Midwife showed me how to invert, so when I got home the hubs found a nice piece of poplar to prop up on the couch and I laid on it, head-down myself. Apparently this is so that the baby gets up out of the pelvic region and has room to turn herself. I did that a few times over the weekend, and by Sunday things were feeling different.
I definitely feel either little hands or feet higher now, with lots of high-up movement. But I can't tell where her head is. She's definitely turned at least a little bit because her head is not at the top, but like I said, I just can't tell exactly where it is.
So I emailed my midwife yesterday and asked to come in today, even though our official appointment isn't until next Tuesday... just so she can feel my belly.

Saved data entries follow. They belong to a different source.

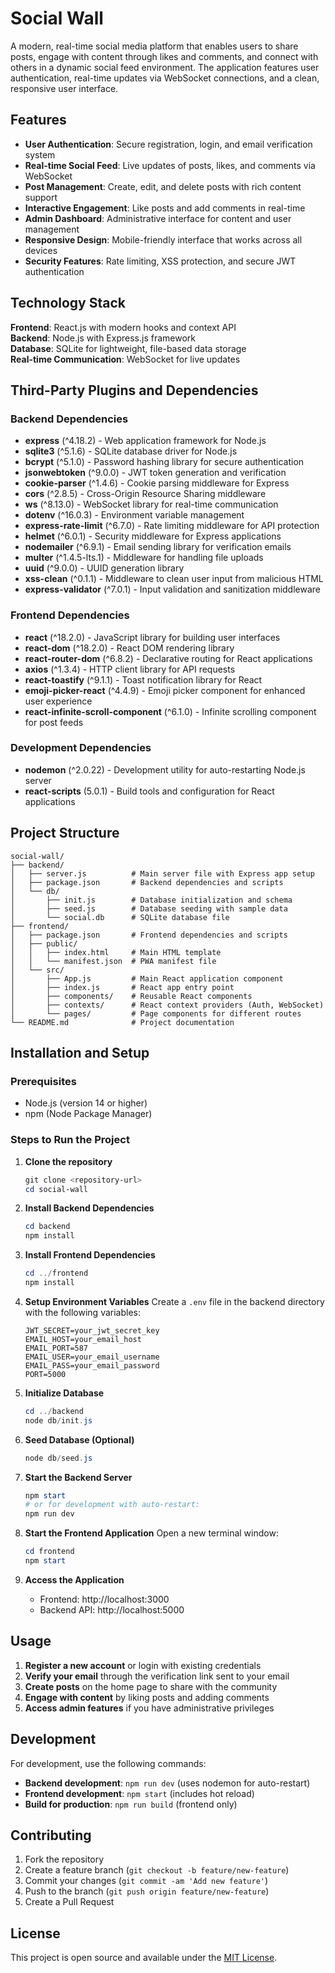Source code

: # Social Wall

A modern, real-time social media platform that enables users to share posts, engage with content through likes and comments, and connect with others in a dynamic social feed environment. The application features user authentication, real-time updates via WebSocket connections, and a clean, responsive user interface.

## Features

- **User Authentication**: Secure registration, login, and email verification system
- **Real-time Social Feed**: Live updates of posts, likes, and comments via WebSocket
- **Post Management**: Create, edit, and delete posts with rich content support
- **Interactive Engagement**: Like posts and add comments in real-time
- **Admin Dashboard**: Administrative interface for content and user management
- **Responsive Design**: Mobile-friendly interface that works across all devices
- **Security Features**: Rate limiting, XSS protection, and secure JWT authentication

## Technology Stack

**Frontend**: React.js with modern hooks and context API  
**Backend**: Node.js with Express.js framework  
**Database**: SQLite for lightweight, file-based data storage  
**Real-time Communication**: WebSocket for live updates

## Third-Party Plugins and Dependencies

### Backend Dependencies
- **express** (^4.18.2) - Web application framework for Node.js
- **sqlite3** (^5.1.6) - SQLite database driver for Node.js
- **bcrypt** (^5.1.0) - Password hashing library for secure authentication
- **jsonwebtoken** (^9.0.0) - JWT token generation and verification
- **cookie-parser** (^1.4.6) - Cookie parsing middleware for Express
- **cors** (^2.8.5) - Cross-Origin Resource Sharing middleware
- **ws** (^8.13.0) - WebSocket library for real-time communication
- **dotenv** (^16.0.3) - Environment variable management
- **express-rate-limit** (^6.7.0) - Rate limiting middleware for API protection
- **helmet** (^6.0.1) - Security middleware for Express applications
- **nodemailer** (^6.9.1) - Email sending library for verification emails
- **multer** (^1.4.5-lts.1) - Middleware for handling file uploads
- **uuid** (^9.0.0) - UUID generation library
- **xss-clean** (^0.1.1) - Middleware to clean user input from malicious HTML
- **express-validator** (^7.0.1) - Input validation and sanitization middleware

### Frontend Dependencies
- **react** (^18.2.0) - JavaScript library for building user interfaces
- **react-dom** (^18.2.0) - React DOM rendering library
- **react-router-dom** (^6.8.2) - Declarative routing for React applications
- **axios** (^1.3.4) - HTTP client library for API requests
- **react-toastify** (^9.1.1) - Toast notification library for React
- **emoji-picker-react** (^4.4.9) - Emoji picker component for enhanced user experience
- **react-infinite-scroll-component** (^6.1.0) - Infinite scrolling component for post feeds

### Development Dependencies
- **nodemon** (^2.0.22) - Development utility for auto-restarting Node.js server
- **react-scripts** (5.0.1) - Build tools and configuration for React applications

## Project Structure

```
social-wall/
├── backend/
│   ├── server.js          # Main server file with Express app setup
│   ├── package.json       # Backend dependencies and scripts
│   └── db/
│       ├── init.js        # Database initialization and schema
│       ├── seed.js        # Database seeding with sample data
│       └── social.db      # SQLite database file
├── frontend/
│   ├── package.json       # Frontend dependencies and scripts
│   ├── public/
│   │   ├── index.html     # Main HTML template
│   │   └── manifest.json  # PWA manifest file
│   └── src/
│       ├── App.js         # Main React application component
│       ├── index.js       # React app entry point
│       ├── components/    # Reusable React components
│       ├── contexts/      # React context providers (Auth, WebSocket)
│       └── pages/         # Page components for different routes
└── README.md              # Project documentation
```

## Installation and Setup

### Prerequisites
- Node.js (version 14 or higher)
- npm (Node Package Manager)

### Steps to Run the Project

1. **Clone the repository**
   ```powershell
   git clone <repository-url>
   cd social-wall
   ```

2. **Install Backend Dependencies**
   ```powershell
   cd backend
   npm install
   ```

3. **Install Frontend Dependencies**
   ```powershell
   cd ../frontend
   npm install
   ```

4. **Setup Environment Variables**
   Create a `.env` file in the backend directory with the following variables:
   ```
   JWT_SECRET=your_jwt_secret_key
   EMAIL_HOST=your_email_host
   EMAIL_PORT=587
   EMAIL_USER=your_email_username
   EMAIL_PASS=your_email_password
   PORT=5000
   ```

5. **Initialize Database**
   ```powershell
   cd ../backend
   node db/init.js
   ```

6. **Seed Database (Optional)**
   ```powershell
   node db/seed.js
   ```

7. **Start the Backend Server**
   ```powershell
   npm start
   # or for development with auto-restart:
   npm run dev
   ```

8. **Start the Frontend Application**
   Open a new terminal window:
   ```powershell
   cd frontend
   npm start
   ```

9. **Access the Application**
   - Frontend: http://localhost:3000
   - Backend API: http://localhost:5000

## Usage

1. **Register a new account** or login with existing credentials
2. **Verify your email** through the verification link sent to your email
3. **Create posts** on the home page to share with the community
4. **Engage with content** by liking posts and adding comments
5. **Access admin features** if you have administrative privileges

## Development

For development, use the following commands:

- **Backend development**: `npm run dev` (uses nodemon for auto-restart)
- **Frontend development**: `npm start` (includes hot reload)
- **Build for production**: `npm run build` (frontend only)

## Contributing

1. Fork the repository
2. Create a feature branch (`git checkout -b feature/new-feature`)
3. Commit your changes (`git commit -am 'Add new feature'`)
4. Push to the branch (`git push origin feature/new-feature`)
5. Create a Pull Request

## License

This project is open source and available under the [MIT License](LICENSE).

Hopefully she'll give me good news so I can stop worrying. Or maybe she'll say that Adelaide has some more turning to do and to get back on the board. Either way, I need to know.
Breech for me is not good. If she were to stay breech, I wouldn't be able to give birth at the birth center, as it's against their licensure. And for most OBs... a breech baby is an automatic c-section, which is the TOTAL opposite of everything I've been working towards this whole eight months. When I heard that my suspicions of her being breech were right, my mind instantly pictured a forever-scar, both physically and emotionally that I knew would be difficult for me to heal. I imagined that first picture where I'd be drugged up and confined to the table, and Kevin would be holding Adelaide up to my head so we could meet. That's not the meeting I want. I fully realize that healthy baby, healthy moma is the outcome we're striving for no matter what that means... but I really want to avoid a c-section if possible.
So we'll see! 11:30 a.m. is when I find out! Cross your fingers for me!